[Stored data entries]
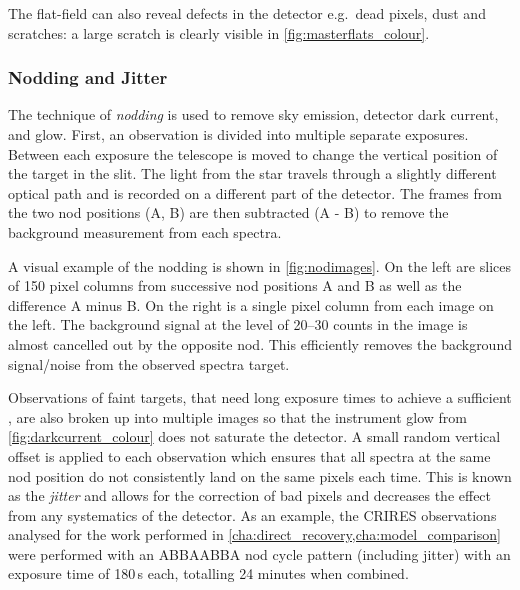 The flat-field can also reveal defects in the detector e.g.\ dead pixels, dust and scratches: a large scratch is clearly visible in \cref{fig:masterflats_colour}.

\subsubsection{Nodding and Jitter}
\label{subsec:nod-jitter}
The technique of \emph{nodding} is used to remove sky emission, detector dark current, and glow.
First, an observation is divided into multiple separate exposures.
Between each exposure the telescope is moved to change the vertical position of the target in the slit.
The light from the star travels through a slightly different optical path and is recorded on a different part of the detector.
The frames from the two nod positions (A, B) are then subtracted (A - B) to remove the background measurement from each spectra.

A visual example of the nodding is shown in \cref{fig:nodimages}.
On the left are slices of 150 pixel columns from successive nod positions A and B as well as the difference A minus B.
On the right is a single pixel column from each image on the left.
The background signal at the level of 20--30 counts in the image is almost cancelled out by the opposite nod.
This efficiently removes the background signal/noise from the observed spectra target.

Observations of faint targets, that need long exposure times to achieve a sufficient \snr{}, are also broken up into multiple images so that the instrument glow from \cref{fig:darkcurrent_colour} does not saturate the detector.
A small random vertical offset is applied to each observation which ensures that all spectra at the same nod position do not consistently land on the same pixels each time.
This is known as the \emph{jitter} and allows for the correction of bad pixels and decreases the effect from any systematics of the detector.
As an example, the {CRIRES} observations analysed for the work performed in \cref{cha:direct_recovery,cha:model_comparison} were performed with an {ABBAABBA} nod cycle pattern (including jitter) with an exposure time of 180\,\si{\second} each, totalling 24 minutes when combined.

Work order
Set down the records again verbatim, with no pictures.

Response area
 The flat-field can also reveal defects in the detector e.g.\ dead pixels, dust and scratches: a large scratch is clearly visible in \cref{fig:masterflats_colour}.

\subsubsection{Nodding and Jitter}
\label{subsec:nod-jitter}
The technique of \emph{nodding} is used to remove sky emission, detector dark current, and glow.
First, an observation is divided into multiple separate exposures.
Between each exposure the telescope is moved to change the vertical position of the target in the slit.
The light from the star travels through a slightly different optical path and is recorded on a different part of the detector.
The frames from the two nod positions (A, B) are then subtracted (A - B) to remove the background measurement from each spectra.

A visual example of the nodding is shown in \cref{fig:nodimages}.
On the left are slices of 150 pixel columns from successive nod positions A and B as well as the difference A minus B.
On the right is a single pixel column from each image on the left.
The background signal at the level of 20--30 counts in the image is almost cancelled out by the opposite nod.
This efficiently removes the background signal/noise from the observed spectra target.

Observations of faint targets, that need long exposure times to achieve a sufficient \snr{}, are also broken up into multiple images so that the instrument glow from \cref{fig:darkcurrent_colour} does not saturate the detector.
A small random vertical offset is applied to each observation which ensures that all spectra at the same nod position do not consistently land on the same pixels each time.
This is known as the \emph{jitter} and allows for the correction of bad pixels and decreases the effect from any systematics of the detector.
As an example, the {CRIRES} observations analysed for the work performed in \cref{cha:direct_recovery,cha:model_comparison} were performed with an {ABBAABBA} nod cycle pattern (including jitter) with an exposure time of 180\,\si{\second} each, totalling 24 minutes when combined.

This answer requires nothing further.